In a typical business, analysts are tasked with using data to finding answers to questions. They’ll often use a BI tool to explore and query data stored in analytical database to figure out why something happened. Despite having the latest tech, analysts are struggling to find answers buried among a huge number of variables. But now a startup that emerged from the Stanford University’s DAWN project named Sisu is helping to automate that search for answers.

We’re living in an environment that’s rich with data but short on actionable information, according to Peter Bailis, the co-principal investigator of the Stanford DAWN project and founder and CEO of Sisu.

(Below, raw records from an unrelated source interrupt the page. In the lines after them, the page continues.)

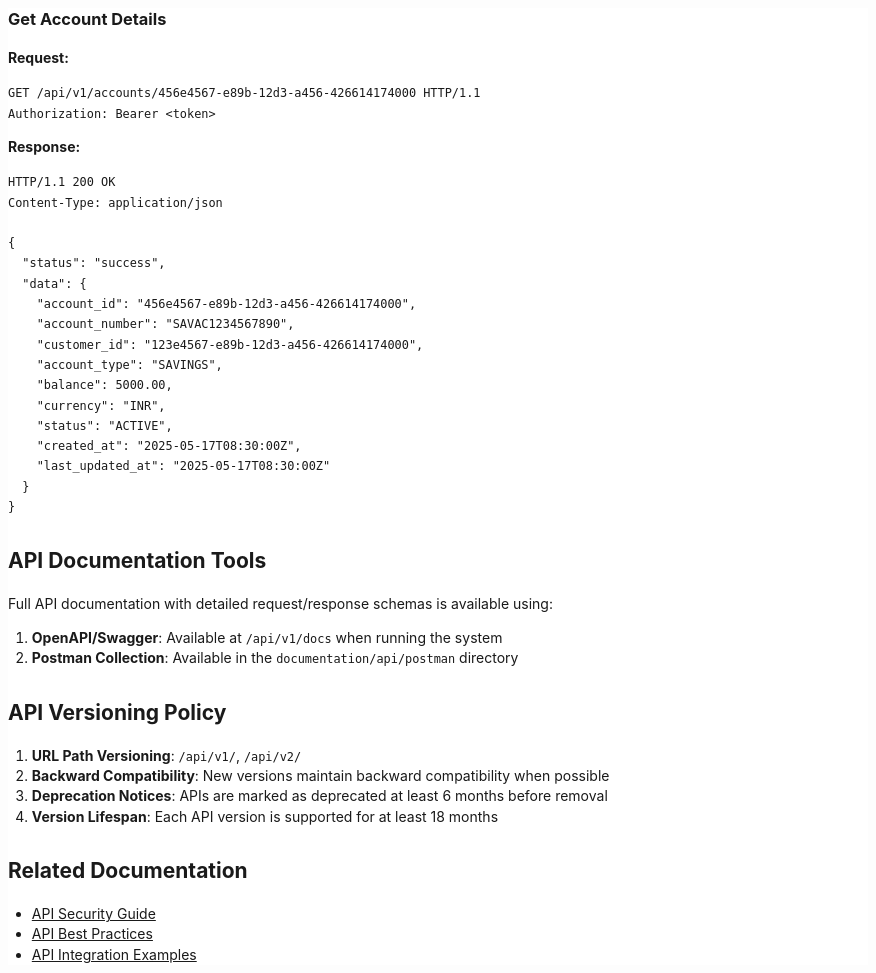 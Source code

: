 ### Get Account Details

**Request:**
```http
GET /api/v1/accounts/456e4567-e89b-12d3-a456-426614174000 HTTP/1.1
Authorization: Bearer <token>
```

**Response:**
```http
HTTP/1.1 200 OK
Content-Type: application/json

{
  "status": "success",
  "data": {
    "account_id": "456e4567-e89b-12d3-a456-426614174000",
    "account_number": "SAVAC1234567890",
    "customer_id": "123e4567-e89b-12d3-a456-426614174000",
    "account_type": "SAVINGS",
    "balance": 5000.00,
    "currency": "INR",
    "status": "ACTIVE",
    "created_at": "2025-05-17T08:30:00Z",
    "last_updated_at": "2025-05-17T08:30:00Z"
  }
}
```

## API Documentation Tools

Full API documentation with detailed request/response schemas is available using:

1. **OpenAPI/Swagger**: Available at `/api/v1/docs` when running the system
2. **Postman Collection**: Available in the `documentation/api/postman` directory

## API Versioning Policy

1. **URL Path Versioning**: `/api/v1/`, `/api/v2/`
2. **Backward Compatibility**: New versions maintain backward compatibility when possible
3. **Deprecation Notices**: APIs are marked as deprecated at least 6 months before removal
4. **Version Lifespan**: Each API version is supported for at least 18 months

## Related Documentation

- [API Security Guide](api_security.md)
- [API Best Practices](api_best_practices.md)
- [API Integration Examples](api_integration_examples.md)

“What we noticed, even with some of the cutting-edge FANG-scale companies, was even with massive analytics teams and data science teams, these folks are using essentially a decreasing amount of data over time,” Bailis says. “There’s more and more data available, but the actual amount of data being utilized is going down.”

We are storing ever-bigger sets of data in powerful cloud databases like Snowflake, AWS Redshift, and Google Cloud BigQuery, and have compelling analytics tools from vendors like Tableau, Looker, and Qlik to slice and dice data to our heart’s content, Bailis points out. But for some reason, the result is not what we expected: a proliferation of actionable insight emanating from the data.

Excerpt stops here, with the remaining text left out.